━━━━━ Exercise inputs
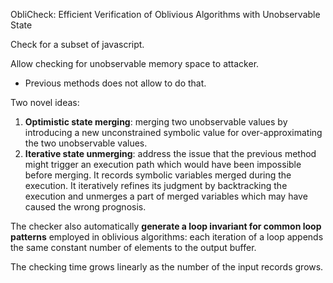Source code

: ObliCheck: Efficient Verification of Oblivious Algorithms with Unobservable State

Check for a subset of javascript.

Allow checking for unobservable memory space to attacker.
- Previous methods does not allow to do that.

Two novel ideas:
1. **Optimistic state merging**: merging two unobservable values by introducing a new unconstrained symbolic value for over-approximating the two unobservable values.
2. **Iterative state unmerging**: address the issue that the previous method might trigger an execution path which would have been impossible before merging. It records symbolic variables merged during the execution. It iteratively refines its judgment by backtracking the execution and unmerges a part of merged variables which may have caused the wrong prognosis.

The checker also automatically **generate a loop invariant for common loop patterns** employed in oblivious algorithms: each iteration of a loop appends the same constant number of elements to the output buffer. 

The checking time grows linearly as the number of the input records grows.
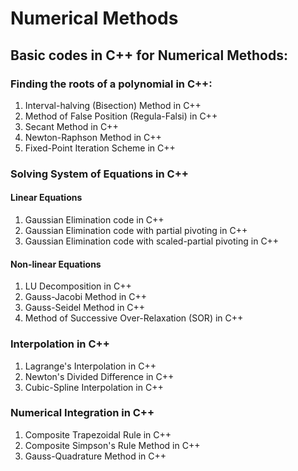 # Numerical Methods

## Basic codes in C++ for Numerical Methods: 
### Finding the roots of a polynomial in C++:
1) Interval-halving (Bisection) Method in C++
2) Method of False Position (Regula-Falsi) in C++
3) Secant Method in C++
4) Newton-Raphson Method in C++
5) Fixed-Point Iteration Scheme in C++

### Solving System of Equations in C++

#### Linear Equations
1) Gaussian Elimination code in C++
2) Gaussian Elimination code with partial pivoting in C++
3) Gaussian Elimination code with scaled-partial pivoting in C++

#### Non-linear Equations
1) LU Decomposition in C++
2) Gauss-Jacobi Method in C++
3) Gauss-Seidel Method in C++
4) Method of Successive Over-Relaxation (SOR) in C++

### Interpolation in C++
1) Lagrange's Interpolation in C++
2) Newton's Divided Difference in C++
3) Cubic-Spline Interpolation in C++

### Numerical Integration in C++
1) Composite Trapezoidal Rule in C++
2) Composite Simpson's Rule Method in C++
3) Gauss-Quadrature Method in C++
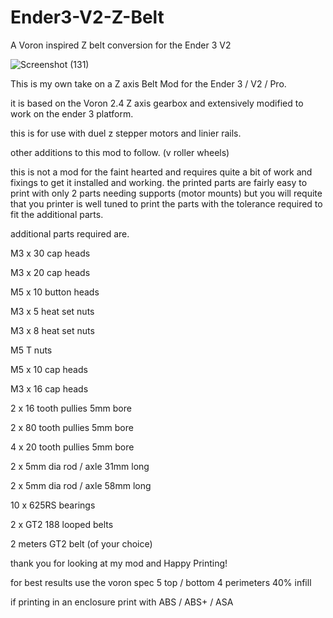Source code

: # Ender3-V2-Z-Belt
 A Voron inspired Z belt conversion for the Ender 3 V2

 ![Screenshot (131)](https://github.com/Driftrotor/Ender3-V2-Z-Belt/assets/94327757/8125a61e-1f2d-49a0-90e4-a193535aad3b)

This is my own take on a Z axis Belt Mod for the Ender 3 / V2 / Pro.

it is based on the Voron 2.4 Z axis gearbox and extensively modified to work on the ender 3 platform.

this is for use with duel z stepper motors and linier rails.

other additions to this mod to follow. (v roller wheels)

this is not a mod for the faint hearted and requires quite a bit of work and fixings to get it installed and working. the printed parts are fairly easy to print with only 2 parts needing supports (motor mounts) but you will requite that you printer is well tuned to print the parts with the tolerance required to fit the additional parts.

additional parts required are.

M3 x 30 cap heads

M3 x 20 cap heads

M5 x 10 button heads

M3 x 5 heat set nuts

M3 x 8 heat set nuts

M5 T nuts

M5 x 10 cap heads

M3 x 16 cap heads

2 x 16 tooth pullies 5mm bore

2 x 80 tooth pullies 5mm bore

4 x 20 tooth pullies 5mm bore

2 x 5mm dia rod / axle 31mm long

2 x 5mm dia rod / axle 58mm long

10 x 625RS bearings

2 x GT2 188 looped belts

2 meters GT2 belt (of your choice)

thank you for looking at my mod and Happy Printing!

 
for best results use the voron spec
5 top / bottom
4 perimeters
40% infill

if printing in an enclosure print with ABS / ABS+ / ASA
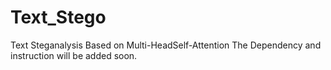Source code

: # Text_Stego
Text Steganalysis Based on Multi-HeadSelf-Attention
The Dependency and instruction will be added soon.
━━━━━━━━━━
* Exercise details *
Among the entries above, take the line with "2. **Iterative state", the line with "other additions to", and all the lines between them, and restate them word for word without pictures.

* Output of the task *
2. **Iterative state unmerging**: address the issue that the previous method might trigger an execution path which would have been impossible before merging. It records symbolic variables merged during the execution. It iteratively refines its judgment by backtracking the execution and unmerges a part of merged variables which may have caused the wrong prognosis.

The checker also automatically **generate a loop invariant for common loop patterns** employed in oblivious algorithms: each iteration of a loop appends the same constant number of elements to the output buffer. 

The checking time grows linearly as the number of the input records grows.
 # Numerical Methods

## Basic codes in C++ for Numerical Methods: 
### Finding the roots of a polynomial in C++:
1) Interval-halving (Bisection) Method in C++
2) Method of False Position (Regula-Falsi) in C++
3) Secant Method in C++
4) Newton-Raphson Method in C++
5) Fixed-Point Iteration Scheme in C++

### Solving System of Equations in C++

#### Linear Equations
1) Gaussian Elimination code in C++
2) Gaussian Elimination code with partial pivoting in C++
3) Gaussian Elimination code with scaled-partial pivoting in C++

#### Non-linear Equations
1) LU Decomposition in C++
2) Gauss-Jacobi Method in C++
3) Gauss-Seidel Method in C++
4) Method of Successive Over-Relaxation (SOR) in C++

### Interpolation in C++
1) Lagrange's Interpolation in C++
2) Newton's Divided Difference in C++
3) Cubic-Spline Interpolation in C++

### Numerical Integration in C++
1) Composite Trapezoidal Rule in C++
2) Composite Simpson's Rule Method in C++
3) Gauss-Quadrature Method in C++
Source code

: # Ender3-V2-Z-Belt
 A Voron inspired Z belt conversion for the Ender 3 V2

 ![Screenshot (131)](https://github.com/Driftrotor/Ender3-V2-Z-Belt/assets/94327757/8125a61e-1f2d-49a0-90e4-a193535aad3b)

This is my own take on a Z axis Belt Mod for the Ender 3 / V2 / Pro.

it is based on the Voron 2.4 Z axis gearbox and extensively modified to work on the ender 3 platform.

this is for use with duel z stepper motors and linier rails.

other additions to this mod to follow. (v roller wheels)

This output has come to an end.